■ **WHAT YOU NEED TO DO**: Report every line from the material that contains the word "scheme".

■ **MATERIAL PROVIDED**:
════════════════════
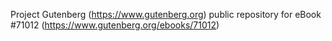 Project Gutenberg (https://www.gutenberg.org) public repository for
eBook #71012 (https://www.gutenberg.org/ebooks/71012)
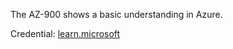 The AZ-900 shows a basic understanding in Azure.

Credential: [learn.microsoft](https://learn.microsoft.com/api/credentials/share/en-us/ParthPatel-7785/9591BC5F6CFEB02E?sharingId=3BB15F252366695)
════════════════════
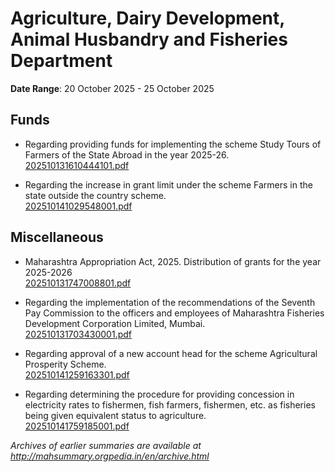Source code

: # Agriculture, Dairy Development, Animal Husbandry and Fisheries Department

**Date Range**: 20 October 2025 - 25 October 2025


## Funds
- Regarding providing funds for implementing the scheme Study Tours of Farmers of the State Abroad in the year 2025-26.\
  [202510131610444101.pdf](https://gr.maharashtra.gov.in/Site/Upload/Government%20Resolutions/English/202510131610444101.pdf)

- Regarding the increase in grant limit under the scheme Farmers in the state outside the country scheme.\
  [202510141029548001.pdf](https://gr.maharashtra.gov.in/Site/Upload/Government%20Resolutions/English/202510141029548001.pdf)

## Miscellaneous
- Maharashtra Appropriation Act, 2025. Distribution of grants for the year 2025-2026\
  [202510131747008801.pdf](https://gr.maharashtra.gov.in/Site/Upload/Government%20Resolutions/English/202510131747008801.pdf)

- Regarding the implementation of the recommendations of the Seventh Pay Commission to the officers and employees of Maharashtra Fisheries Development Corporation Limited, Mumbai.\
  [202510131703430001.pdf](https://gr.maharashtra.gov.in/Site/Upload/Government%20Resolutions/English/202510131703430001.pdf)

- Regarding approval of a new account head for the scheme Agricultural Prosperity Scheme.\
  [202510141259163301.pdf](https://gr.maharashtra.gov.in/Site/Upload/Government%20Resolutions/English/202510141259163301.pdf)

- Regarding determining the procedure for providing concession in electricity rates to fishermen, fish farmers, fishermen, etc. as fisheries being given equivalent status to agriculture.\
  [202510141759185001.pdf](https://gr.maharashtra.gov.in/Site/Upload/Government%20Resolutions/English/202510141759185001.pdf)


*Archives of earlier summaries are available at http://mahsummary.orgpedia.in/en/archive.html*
════════════════════
■ **COMPLETED EXERCISE**:
- Regarding providing funds for implementing the scheme Study Tours of Farmers of the State Abroad in the year 2025-26.\
- Regarding the increase in grant limit under the scheme Farmers in the state outside the country scheme.\
- Regarding approval of a new account head for the scheme Agricultural Prosperity Scheme.\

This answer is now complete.